An African Tragedy

ADVENTURE, realism, and suspense are the stuff of Wilbur Smith's books. His portrayals of dwindling wilderness and endangered species - whether species of animals or isolated indigenous peoples - are as compelling as any National Geographic special.

In "Elephant Song," his newest book, all ingredients of a Smith novel are present.

* Adventure: The action ranges from the dense rain forests of central Africa, out onto the great expanse of game preserves, to the paneled board rooms of power in London, into little- known enclaves of opulence on Taiwan.

* Realism: the achingly told account of culling an entire herd of elephants in a game park; the seamy greed of sadistic Asian and black African ivory poachers; a pathetic backdrop of tribalism, overpopulation, ignorance, and corruption in decolonialized Africa.

* Suspense: a story line that develops a series of rich subplots each with its own hairbreadth ending. Certainly, there is an element of the formulaic in "Elephant Song." The characters for the most part are two-dimensional, more defined by what they do, or fail to do, than by any inner exploration of motive or human psychology.

And yet, there is a tremendous moral force in "Elephant Song." The story transcends any formula by making its case, passionately, for the human hunger for justice. Protagonist Daniel Armstrong becomes the avenging conscience of civilized behavior in the face of mindless savagery.

Born in white Rhodesia, (as a young man he fought to keep it so), the wildlife documentary-maker loves black Zimbabwe. He weeps bitterly at the brutal murder of his best friend, a black game warden, and the rape and murder of the friend's wife and two daughters by elephant poachers in a cross-border raid.

Armstrong's sensibilities are clearly stand-ins for the author's, who was also born in central Africa. In the face of human inhumanity both to humans and nature, Smith employs Old Testament retribution - felons literally pay with an "eye for an eye and a tooth for a tooth."

For 2,000 years people hunted the elephant for food and ivory - the white gold of Africa - in natural balance. Little more than a decade ago, more than 2 million elephants remained in Africa. Since then, more than a million elephants have been slaughtered for their ivory. It is barely conceivable how this could have happened. Moral outrage and repulsion at the possibility of their extinction only increase with Smith's depiction of sophisticated smuggling rings.

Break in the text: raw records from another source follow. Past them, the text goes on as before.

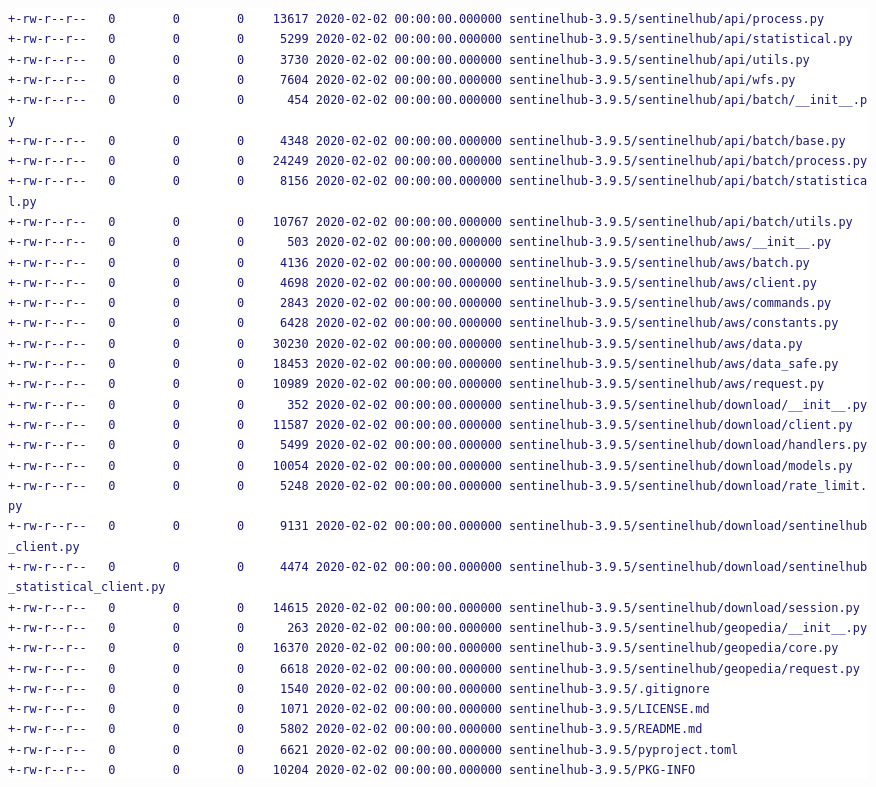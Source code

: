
 ```diff
+-rw-r--r--   0        0        0    13617 2020-02-02 00:00:00.000000 sentinelhub-3.9.5/sentinelhub/api/process.py
+-rw-r--r--   0        0        0     5299 2020-02-02 00:00:00.000000 sentinelhub-3.9.5/sentinelhub/api/statistical.py
+-rw-r--r--   0        0        0     3730 2020-02-02 00:00:00.000000 sentinelhub-3.9.5/sentinelhub/api/utils.py
+-rw-r--r--   0        0        0     7604 2020-02-02 00:00:00.000000 sentinelhub-3.9.5/sentinelhub/api/wfs.py
+-rw-r--r--   0        0        0      454 2020-02-02 00:00:00.000000 sentinelhub-3.9.5/sentinelhub/api/batch/__init__.py
+-rw-r--r--   0        0        0     4348 2020-02-02 00:00:00.000000 sentinelhub-3.9.5/sentinelhub/api/batch/base.py
+-rw-r--r--   0        0        0    24249 2020-02-02 00:00:00.000000 sentinelhub-3.9.5/sentinelhub/api/batch/process.py
+-rw-r--r--   0        0        0     8156 2020-02-02 00:00:00.000000 sentinelhub-3.9.5/sentinelhub/api/batch/statistical.py
+-rw-r--r--   0        0        0    10767 2020-02-02 00:00:00.000000 sentinelhub-3.9.5/sentinelhub/api/batch/utils.py
+-rw-r--r--   0        0        0      503 2020-02-02 00:00:00.000000 sentinelhub-3.9.5/sentinelhub/aws/__init__.py
+-rw-r--r--   0        0        0     4136 2020-02-02 00:00:00.000000 sentinelhub-3.9.5/sentinelhub/aws/batch.py
+-rw-r--r--   0        0        0     4698 2020-02-02 00:00:00.000000 sentinelhub-3.9.5/sentinelhub/aws/client.py
+-rw-r--r--   0        0        0     2843 2020-02-02 00:00:00.000000 sentinelhub-3.9.5/sentinelhub/aws/commands.py
+-rw-r--r--   0        0        0     6428 2020-02-02 00:00:00.000000 sentinelhub-3.9.5/sentinelhub/aws/constants.py
+-rw-r--r--   0        0        0    30230 2020-02-02 00:00:00.000000 sentinelhub-3.9.5/sentinelhub/aws/data.py
+-rw-r--r--   0        0        0    18453 2020-02-02 00:00:00.000000 sentinelhub-3.9.5/sentinelhub/aws/data_safe.py
+-rw-r--r--   0        0        0    10989 2020-02-02 00:00:00.000000 sentinelhub-3.9.5/sentinelhub/aws/request.py
+-rw-r--r--   0        0        0      352 2020-02-02 00:00:00.000000 sentinelhub-3.9.5/sentinelhub/download/__init__.py
+-rw-r--r--   0        0        0    11587 2020-02-02 00:00:00.000000 sentinelhub-3.9.5/sentinelhub/download/client.py
+-rw-r--r--   0        0        0     5499 2020-02-02 00:00:00.000000 sentinelhub-3.9.5/sentinelhub/download/handlers.py
+-rw-r--r--   0        0        0    10054 2020-02-02 00:00:00.000000 sentinelhub-3.9.5/sentinelhub/download/models.py
+-rw-r--r--   0        0        0     5248 2020-02-02 00:00:00.000000 sentinelhub-3.9.5/sentinelhub/download/rate_limit.py
+-rw-r--r--   0        0        0     9131 2020-02-02 00:00:00.000000 sentinelhub-3.9.5/sentinelhub/download/sentinelhub_client.py
+-rw-r--r--   0        0        0     4474 2020-02-02 00:00:00.000000 sentinelhub-3.9.5/sentinelhub/download/sentinelhub_statistical_client.py
+-rw-r--r--   0        0        0    14615 2020-02-02 00:00:00.000000 sentinelhub-3.9.5/sentinelhub/download/session.py
+-rw-r--r--   0        0        0      263 2020-02-02 00:00:00.000000 sentinelhub-3.9.5/sentinelhub/geopedia/__init__.py
+-rw-r--r--   0        0        0    16370 2020-02-02 00:00:00.000000 sentinelhub-3.9.5/sentinelhub/geopedia/core.py
+-rw-r--r--   0        0        0     6618 2020-02-02 00:00:00.000000 sentinelhub-3.9.5/sentinelhub/geopedia/request.py
+-rw-r--r--   0        0        0     1540 2020-02-02 00:00:00.000000 sentinelhub-3.9.5/.gitignore
+-rw-r--r--   0        0        0     1071 2020-02-02 00:00:00.000000 sentinelhub-3.9.5/LICENSE.md
+-rw-r--r--   0        0        0     5802 2020-02-02 00:00:00.000000 sentinelhub-3.9.5/README.md
+-rw-r--r--   0        0        0     6621 2020-02-02 00:00:00.000000 sentinelhub-3.9.5/pyproject.toml
+-rw-r--r--   0        0        0    10204 2020-02-02 00:00:00.000000 sentinelhub-3.9.5/PKG-INFO
```
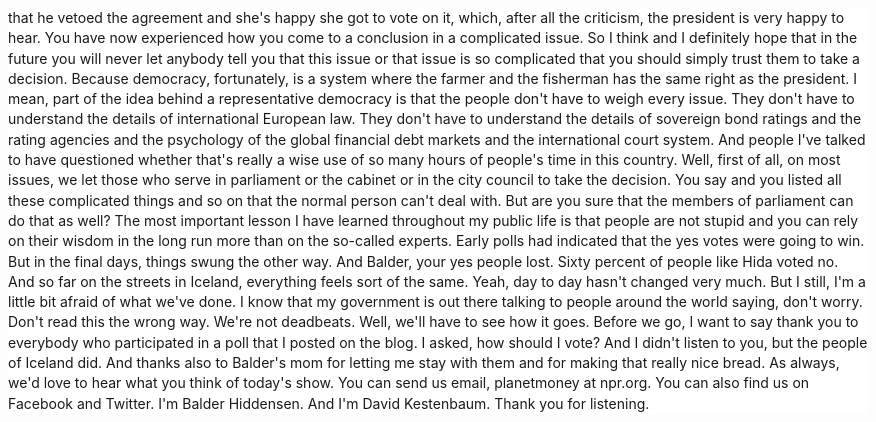 that he vetoed the agreement and she's happy she got to vote on
it, which, after all the criticism, the president is very
happy to hear.
You have now experienced how you come to a conclusion in a
complicated issue.
So I think and I definitely hope that in the future you will
never let anybody tell you that this issue or that issue
is so complicated that you should simply trust them to
take a decision.
Because democracy, fortunately, is a system where
the farmer and the fisherman has the same right as the
president.
I mean, part of the idea behind a representative
democracy is that the people don't have to weigh every issue.
They don't have to understand the details of
international European law.
They don't have to understand the details of
sovereign bond ratings and the rating agencies and the
psychology of the global financial debt markets and the
international court system.
And people I've talked to have questioned whether that's
really a wise use of so many hours of people's time in this
country.
Well, first of all, on most issues, we let those who
serve in parliament or the cabinet or in the city
council to take the decision.
You say and you listed all these complicated things and
so on that the normal person can't deal with.
But are you sure that the members of parliament can do
that as well?
The most important lesson I have learned throughout my public
life is that people are not stupid and you can rely on their
wisdom in the long run more than on the so-called experts.
Early polls had indicated that the yes votes were going
to win.
But in the final days, things swung the other way.
And Balder, your yes people lost.
Sixty percent of people like Hida voted no.
And so far on the streets in Iceland, everything feels
sort of the same.
Yeah, day to day hasn't changed very much.
But I still, I'm a little bit afraid of what we've done.
I know that my government is out there talking to people
around the world saying, don't worry.
Don't read this the wrong way.
We're not deadbeats.
Well, we'll have to see how it goes.
Before we go, I want to say thank you to everybody who
participated in a poll that I posted on the blog.
I asked, how should I vote?
And I didn't listen to you, but the people of Iceland did.
And thanks also to Balder's mom for letting me stay with
them and for making that really nice bread.
As always, we'd love to hear what you think of today's
show.
You can send us email, planetmoney at npr.org.
You can also find us on Facebook and Twitter.
I'm Balder Hiddensen.
And I'm David Kestenbaum.
Thank you for listening.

Smith is at his best in his lyrical descriptions of the Pygmys' tragedy. Greed for Western consumer goods threatens a fall from innocence for these indigenous, isolated people. They face annihilation at the hands of forces beyond the comprehension of their animistic world. This theme elevates the story into a primer on cross-cultural tolerance. Such tolerance is a recurring theme in the majority of Smith's 21 novels.

A lone Pygmy hunter violates the tribe's hunting taboo by singing the elephant song deep in the rain forest as he plans to slay an elephant for its ivory. The tribe banishes him for his deed and symbolically kills any memory of him. It is a devastating account of alienation.

Armstrong strongly identifies with the Pygmys. "It had to be a thing of the spirit, Daniel decided as he followed Sepoo through the forest. They were children of Africa, its pulse beat in both of them, its soul was their soul. They understood and loved this land's beauty and savagery and treasured its bounty."

He realizes the way of life they are certain to lose could as likely be his own. This realization parallels the plight of the elephant herds and neatly encapsulates the overarching moral lesson of "Elephant Song." Men who are ruthless with animals will be ruthless with their fellow humans. "Civilized" nations that ignore this ruthlessness may in fact find themselves preyed upon by these same men.